== Segment start ==

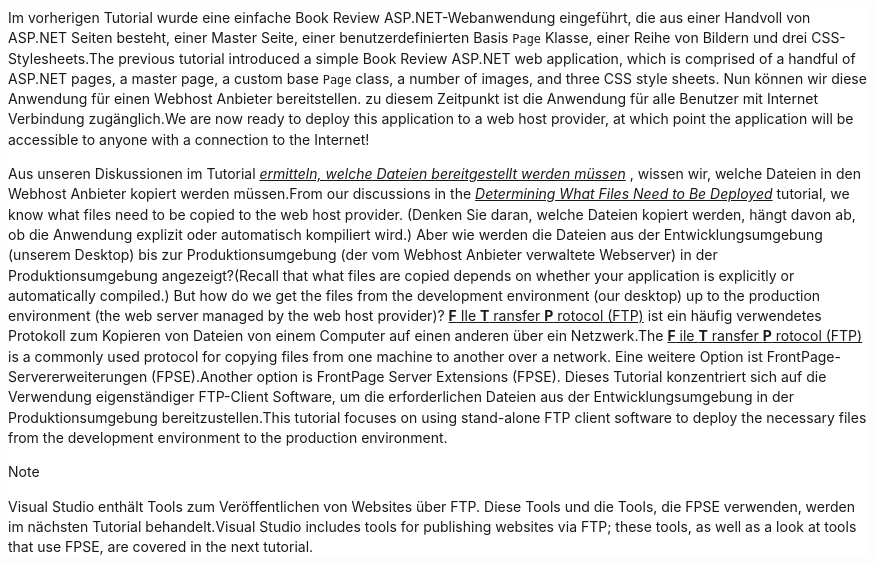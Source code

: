 <span data-ttu-id="1f0fa-110">Im vorherigen Tutorial wurde eine einfache Book Review ASP.NET-Webanwendung eingeführt, die aus einer Handvoll von ASP.NET Seiten besteht, einer Master Seite, einer benutzerdefinierten Basis `Page` Klasse, einer Reihe von Bildern und drei CSS-Stylesheets.</span><span class="sxs-lookup"><span data-stu-id="1f0fa-110">The previous tutorial introduced a simple Book Review ASP.NET web application, which is comprised of a handful of ASP.NET pages, a master page, a custom base `Page` class, a number of images, and three CSS style sheets.</span></span> <span data-ttu-id="1f0fa-111">Nun können wir diese Anwendung für einen Webhost Anbieter bereitstellen. zu diesem Zeitpunkt ist die Anwendung für alle Benutzer mit Internet Verbindung zugänglich.</span><span class="sxs-lookup"><span data-stu-id="1f0fa-111">We are now ready to deploy this application to a web host provider, at which point the application will be accessible to anyone with a connection to the Internet!</span></span>

<span data-ttu-id="1f0fa-112">Aus unseren Diskussionen im Tutorial [*ermitteln, welche Dateien bereitgestellt werden müssen*](determining-what-files-need-to-be-deployed-vb.md) , wissen wir, welche Dateien in den Webhost Anbieter kopiert werden müssen.</span><span class="sxs-lookup"><span data-stu-id="1f0fa-112">From our discussions in the [*Determining What Files Need to Be Deployed*](determining-what-files-need-to-be-deployed-vb.md) tutorial, we know what files need to be copied to the web host provider.</span></span> <span data-ttu-id="1f0fa-113">(Denken Sie daran, welche Dateien kopiert werden, hängt davon ab, ob die Anwendung explizit oder automatisch kompiliert wird.) Aber wie werden die Dateien aus der Entwicklungsumgebung (unserem Desktop) bis zur Produktionsumgebung (der vom Webhost Anbieter verwaltete Webserver) in der Produktionsumgebung angezeigt?</span><span class="sxs-lookup"><span data-stu-id="1f0fa-113">(Recall that what files are copied depends on whether your application is explicitly or automatically compiled.) But how do we get the files from the development environment (our desktop) up to the production environment (the web server managed by the web host provider)?</span></span> <span data-ttu-id="1f0fa-114">[ **F** Ile **T** ransfer **P** rotocol (FTP)](http://en.wikipedia.org/wiki/File_Transfer_Protocol) ist ein häufig verwendetes Protokoll zum Kopieren von Dateien von einem Computer auf einen anderen über ein Netzwerk.</span><span class="sxs-lookup"><span data-stu-id="1f0fa-114">The [**F** ile **T** ransfer **P** rotocol (FTP)](http://en.wikipedia.org/wiki/File_Transfer_Protocol) is a commonly used protocol for copying files from one machine to another over a network.</span></span> <span data-ttu-id="1f0fa-115">Eine weitere Option ist FrontPage-Servererweiterungen (FPSE).</span><span class="sxs-lookup"><span data-stu-id="1f0fa-115">Another option is FrontPage Server Extensions (FPSE).</span></span> <span data-ttu-id="1f0fa-116">Dieses Tutorial konzentriert sich auf die Verwendung eigenständiger FTP-Client Software, um die erforderlichen Dateien aus der Entwicklungsumgebung in der Produktionsumgebung bereitzustellen.</span><span class="sxs-lookup"><span data-stu-id="1f0fa-116">This tutorial focuses on using stand-alone FTP client software to deploy the necessary files from the development environment to the production environment.</span></span>

> [!NOTE]
> <span data-ttu-id="1f0fa-117">Visual Studio enthält Tools zum Veröffentlichen von Websites über FTP. Diese Tools und die Tools, die FPSE verwenden, werden im nächsten Tutorial behandelt.</span><span class="sxs-lookup"><span data-stu-id="1f0fa-117">Visual Studio includes tools for publishing websites via FTP; these tools, as well as a look at tools that use FPSE, are covered in the next tutorial.</span></span>

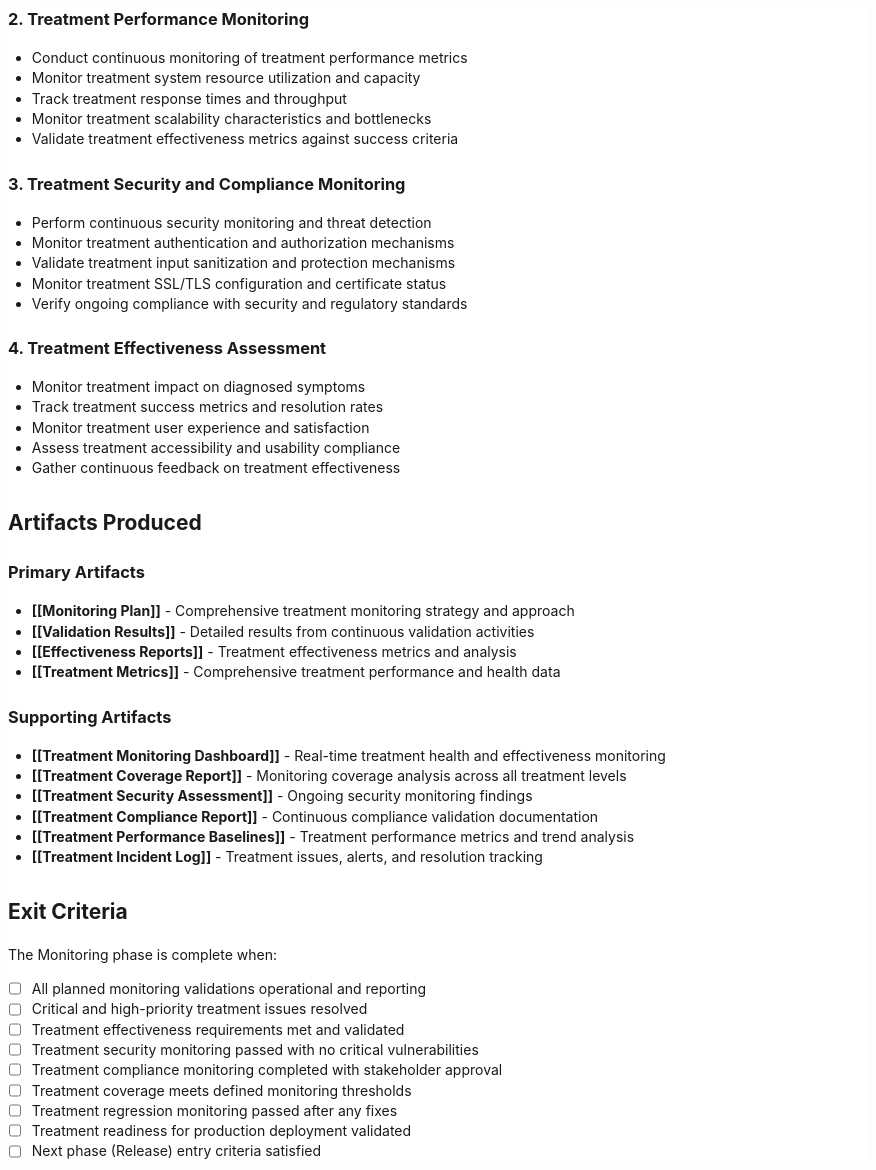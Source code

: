 ### 2. Treatment Performance Monitoring

- Conduct continuous monitoring of treatment performance metrics
- Monitor treatment system resource utilization and capacity
- Track treatment response times and throughput
- Monitor treatment scalability characteristics and bottlenecks
- Validate treatment effectiveness metrics against success criteria

### 3. Treatment Security and Compliance Monitoring

- Perform continuous security monitoring and threat detection
- Monitor treatment authentication and authorization mechanisms
- Validate treatment input sanitization and protection mechanisms
- Monitor treatment SSL/TLS configuration and certificate status
- Verify ongoing compliance with security and regulatory standards

### 4. Treatment Effectiveness Assessment

- Monitor treatment impact on diagnosed symptoms
- Track treatment success metrics and resolution rates
- Monitor treatment user experience and satisfaction
- Assess treatment accessibility and usability compliance
- Gather continuous feedback on treatment effectiveness

## Artifacts Produced

### Primary Artifacts

- **[[Monitoring Plan]]** - Comprehensive treatment monitoring strategy and approach
- **[[Validation Results]]** - Detailed results from continuous validation activities
- **[[Effectiveness Reports]]** - Treatment effectiveness metrics and analysis
- **[[Treatment Metrics]]** - Comprehensive treatment performance and health data

### Supporting Artifacts

- **[[Treatment Monitoring Dashboard]]** - Real-time treatment health and effectiveness monitoring
- **[[Treatment Coverage Report]]** - Monitoring coverage analysis across all treatment levels
- **[[Treatment Security Assessment]]** - Ongoing security monitoring findings
- **[[Treatment Compliance Report]]** - Continuous compliance validation documentation
- **[[Treatment Performance Baselines]]** - Treatment performance metrics and trend analysis
- **[[Treatment Incident Log]]** - Treatment issues, alerts, and resolution tracking

## Exit Criteria

The Monitoring phase is complete when:

- [ ] All planned monitoring validations operational and reporting
- [ ] Critical and high-priority treatment issues resolved
- [ ] Treatment effectiveness requirements met and validated
- [ ] Treatment security monitoring passed with no critical vulnerabilities
- [ ] Treatment compliance monitoring completed with stakeholder approval
- [ ] Treatment coverage meets defined monitoring thresholds
- [ ] Treatment regression monitoring passed after any fixes
- [ ] Treatment readiness for production deployment validated
- [ ] Next phase (Release) entry criteria satisfied
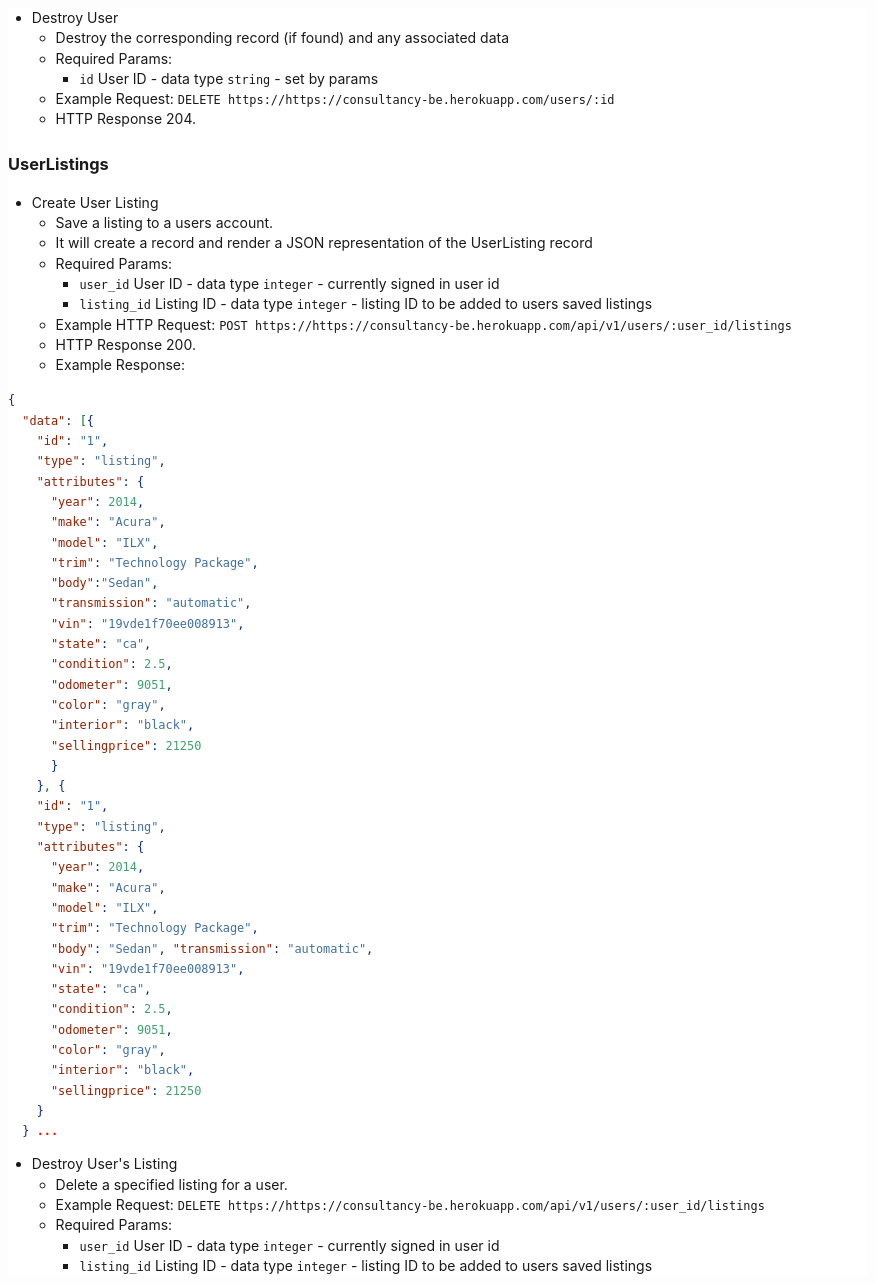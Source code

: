 - Destroy User
  - Destroy the corresponding record (if found) and any associated data
  - Required Params:
    - `id` User ID - data type `string` - set by params
  - Example Request: `DELETE https://https://consultancy-be.herokuapp.com/users/:id`
  - HTTP Response 204.

### UserListings
- Create User Listing
  - Save a listing to a users account.
  - It will create a record and render a JSON representation of the UserListing record
  - Required Params:
    - `user_id` User ID - data type `integer` - currently signed in user id
    - `listing_id` Listing ID - data type `integer` - listing ID to be added to users saved listings
  - Example HTTP Request: `POST https://https://consultancy-be.herokuapp.com/api/v1/users/:user_id/listings`
  - HTTP Response 200.
  - Example Response:
```json
{
  "data": [{
    "id": "1",
    "type": "listing",
    "attributes": {
      "year": 2014,
      "make": "Acura",
      "model": "ILX",
      "trim": "Technology Package",
      "body":"Sedan",
      "transmission": "automatic",
      "vin": "19vde1f70ee008913",
      "state": "ca",
      "condition": 2.5,
      "odometer": 9051,
      "color": "gray",
      "interior": "black",
      "sellingprice": 21250
      }
    }, {
    "id": "1",
    "type": "listing",
    "attributes": {
      "year": 2014,
      "make": "Acura",
      "model": "ILX",
      "trim": "Technology Package",
      "body": "Sedan", "transmission": "automatic",
      "vin": "19vde1f70ee008913",
      "state": "ca",
      "condition": 2.5,
      "odometer": 9051,
      "color": "gray",
      "interior": "black",
      "sellingprice": 21250
    }
  } ...
```
- Destroy User's Listing
  - Delete a specified listing for a user.
  - Example Request: `DELETE https://https://consultancy-be.herokuapp.com/api/v1/users/:user_id/listings`
  - Required Params:
    - `user_id` User ID - data type `integer` - currently signed in user id
    - `listing_id` Listing ID - data type `integer` - listing ID to be added to users saved listings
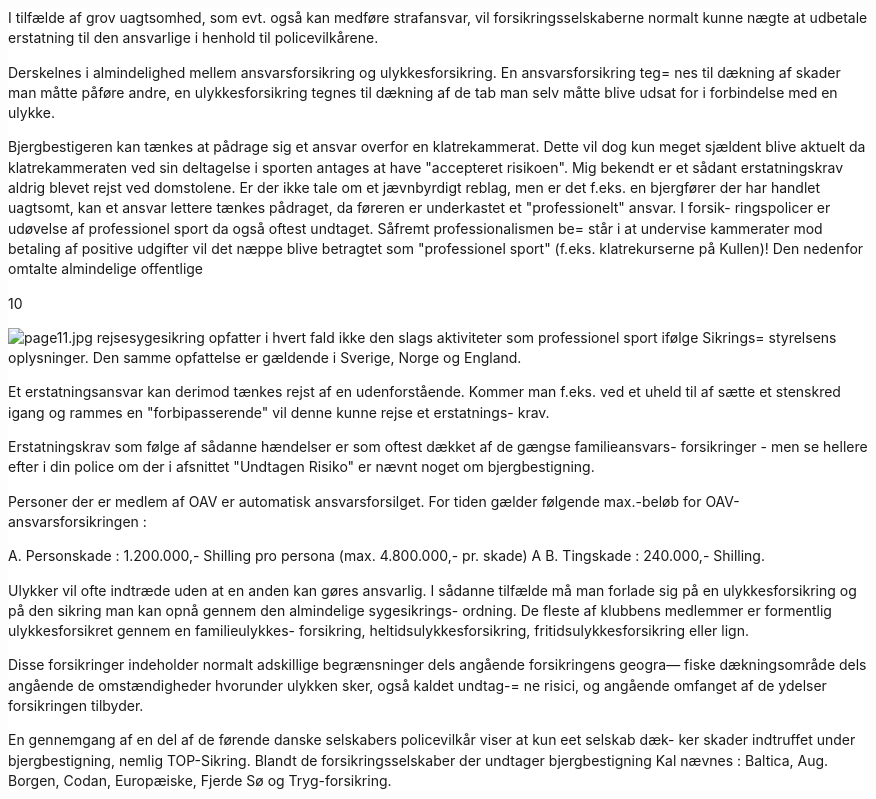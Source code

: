 I tilfælde af grov uagtsomhed, som evt. også kan medføre strafansvar, vil forsikringsselskaberne
normalt kunne nægte at udbetale erstatning til den ansvarlige i henhold til policevilkårene.

Derskelnes i almindelighed mellem ansvarsforsikring og ulykkesforsikring. En ansvarsforsikring teg=
nes til dækning af skader man måtte påføre andre, en ulykkesforsikring tegnes til dækning af de tab
man selv måtte blive udsat for i forbindelse med en ulykke.

Bjergbestigeren kan tænkes at pådrage sig et ansvar overfor en klatrekammerat. Dette vil dog kun
meget sjældent blive aktuelt da klatrekammeraten ved sin deltagelse i sporten antages at have
"accepteret risikoen". Mig bekendt er et sådant erstatningskrav aldrig blevet rejst ved domstolene.
Er der ikke tale om et jævnbyrdigt reblag, men er det f.eks. en bjergfører der har handlet uagtsomt,
kan et ansvar lettere tænkes pådraget, da føreren er underkastet et "professionelt" ansvar. I forsik-
ringspolicer er udøvelse af professionel sport da også oftest undtaget. Såfremt professionalismen be=
står i at undervise kammerater mod betaling af positive udgifter vil det næppe blive betragtet som
"professionel sport" (f.eks. klatrekurserne på Kullen)! Den nedenfor omtalte almindelige offentlige

10




![page11.jpg](/1975/DB-1975-4/page11.jpg)
rejsesygesikring opfatter i hvert fald ikke den slags aktiviteter som professionel sport ifølge Sikrings=
styrelsens oplysninger. Den samme opfattelse er gældende i Sverige, Norge og England.

Et erstatningsansvar kan derimod tænkes rejst af en udenforstående. Kommer man f.eks. ved et uheld
til af sætte et stenskred igang og rammes en "forbipasserende" vil denne kunne rejse et erstatnings-
krav.

Erstatningskrav som følge af sådanne hændelser er som oftest dækket af de gængse familieansvars-
forsikringer - men se hellere efter i din police om der i afsnittet "Undtagen Risiko" er nævnt noget
om bjergbestigning.

Personer der er medlem af OAV er automatisk ansvarsforsilget. For tiden gælder følgende max.-beløb
for OAV-ansvarsforsikringen :

A. Personskade : 1.200.000,- Shilling pro persona (max. 4.800.000,- pr. skade) A
B. Tingskade : 240.000,- Shilling.

Ulykker vil ofte indtræde uden at en anden kan gøres ansvarlig. I sådanne tilfælde må man forlade
sig på en ulykkesforsikring og på den sikring man kan opnå gennem den almindelige sygesikrings-
ordning. De fleste af klubbens medlemmer er formentlig ulykkesforsikret gennem en familieulykkes-
forsikring, heltidsulykkesforsikring, fritidsulykkesforsikring eller lign.

Disse forsikringer indeholder normalt adskillige begrænsninger dels angående forsikringens geogra—
fiske dækningsområde dels angående de omstændigheder hvorunder ulykken sker, også kaldet undtag-=
ne risici, og angående omfanget af de ydelser forsikringen tilbyder.

En gennemgang af en del af de førende danske selskabers policevilkår viser at kun eet selskab dæk-
ker skader indtruffet under bjergbestigning, nemlig TOP-Sikring. Blandt de forsikringsselskaber der
undtager bjergbestigning Kal nævnes : Baltica, Aug. Borgen, Codan, Europæiske, Fjerde Sø og
Tryg-forsikring.
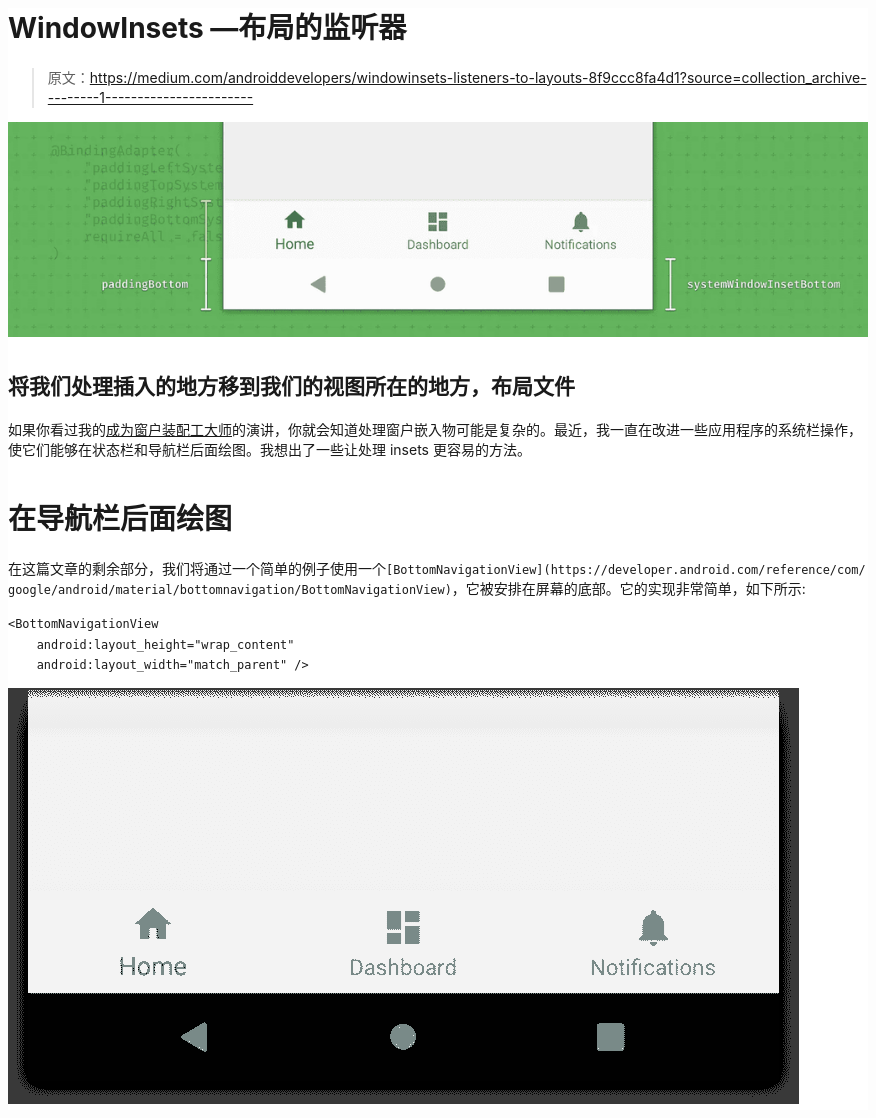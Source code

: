 # WindowInsets —布局的监听器

> 原文：<https://medium.com/androiddevelopers/windowinsets-listeners-to-layouts-8f9ccc8fa4d1?source=collection_archive---------1----------------------->

![](img/00852170c13aadc54ea355852ae5afbb.png)

## 将我们处理插入的地方移到我们的视图所在的地方，布局文件

如果你看过我的[成为窗户装配工大师](https://chris.banes.dev/talks/2017/becoming-a-master-window-fitter-lon/)的演讲，你就会知道处理窗户嵌入物可能是复杂的。最近，我一直在改进一些应用程序的系统栏操作，使它们能够在状态栏和导航栏后面绘图。我想出了一些让处理 insets 更容易的方法。

# 在导航栏后面绘图

在这篇文章的剩余部分，我们将通过一个简单的例子使用一个`[BottomNavigationView](https://developer.android.com/reference/com/google/android/material/bottomnavigation/BottomNavigationView)`，它被安排在屏幕的底部。它的实现非常简单，如下所示:

```
<BottomNavigationView
    android:layout_height="wrap_content"
    android:layout_width="match_parent" />
```

![](img/5bacf227fbe546b6014c511b632dedda.png)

== Segment end ==

* **WHAT THIS TASK INVOLVES**
Look above for the line with "Derskelnes i almindelighed" and the line with "meget sjældent blive", and reproduce exactly those two lines plus every line between, nothing more.

* **RESPONSE TO THE TASK**
Derskelnes i almindelighed mellem ansvarsforsikring og ulykkesforsikring. En ansvarsforsikring teg=
nes til dækning af skader man måtte påføre andre, en ulykkesforsikring tegnes til dækning af de tab
man selv måtte blive udsat for i forbindelse med en ulykke.

Bjergbestigeren kan tænkes at pådrage sig et ansvar overfor en klatrekammerat. Dette vil dog kun
meget sjældent blive aktuelt da klatrekammeraten ved sin deltagelse i sporten antages at have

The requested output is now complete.